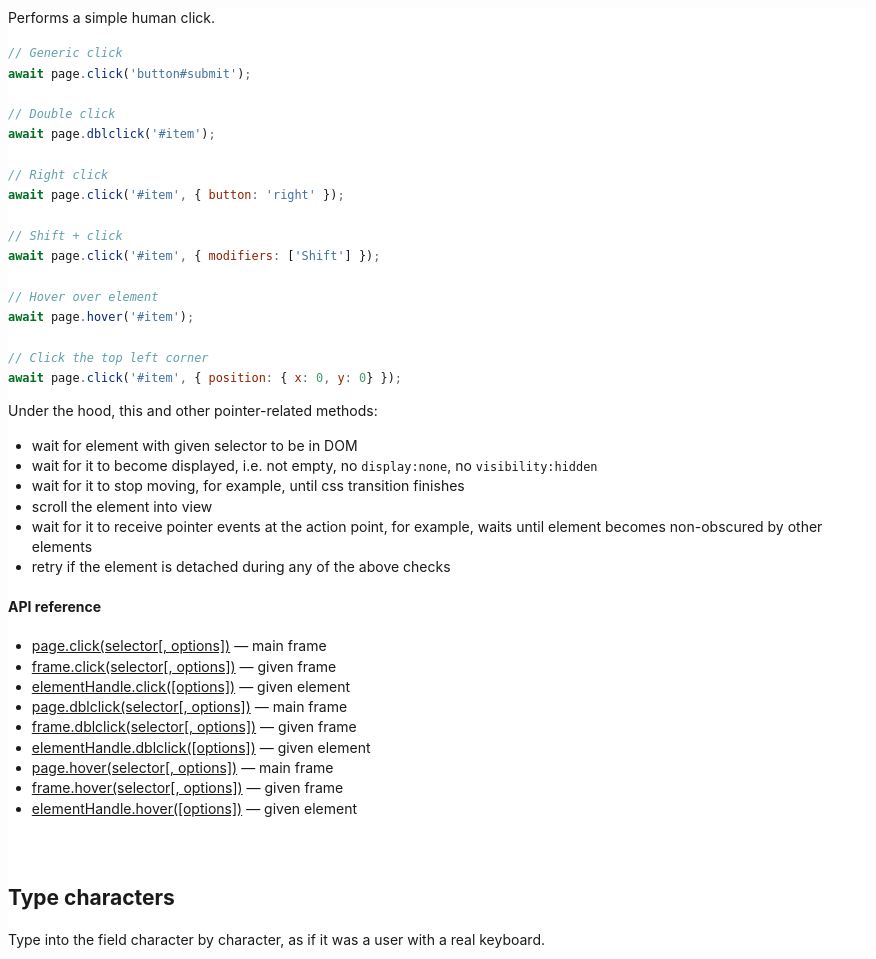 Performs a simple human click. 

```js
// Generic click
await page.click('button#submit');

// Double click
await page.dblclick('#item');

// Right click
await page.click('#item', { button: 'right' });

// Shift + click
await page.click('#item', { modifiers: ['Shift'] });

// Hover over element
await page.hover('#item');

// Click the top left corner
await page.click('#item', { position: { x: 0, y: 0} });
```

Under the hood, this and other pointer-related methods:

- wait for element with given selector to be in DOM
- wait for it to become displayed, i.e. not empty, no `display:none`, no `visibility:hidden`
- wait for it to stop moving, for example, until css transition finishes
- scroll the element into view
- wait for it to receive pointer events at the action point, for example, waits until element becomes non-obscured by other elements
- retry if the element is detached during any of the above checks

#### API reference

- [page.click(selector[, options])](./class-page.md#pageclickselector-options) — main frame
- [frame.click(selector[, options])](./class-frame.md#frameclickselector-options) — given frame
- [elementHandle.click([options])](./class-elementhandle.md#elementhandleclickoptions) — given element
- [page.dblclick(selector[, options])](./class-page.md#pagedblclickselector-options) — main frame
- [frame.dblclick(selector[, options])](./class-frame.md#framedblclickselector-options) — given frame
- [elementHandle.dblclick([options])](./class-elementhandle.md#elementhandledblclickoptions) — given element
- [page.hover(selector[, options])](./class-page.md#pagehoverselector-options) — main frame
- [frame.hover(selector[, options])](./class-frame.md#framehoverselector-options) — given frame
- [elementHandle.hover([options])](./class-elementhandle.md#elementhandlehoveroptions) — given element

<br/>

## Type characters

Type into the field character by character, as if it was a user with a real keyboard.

*What is required*
Please work out how many lines in the records hold the string "elementhandle", and give only the number.

*Expected output*
3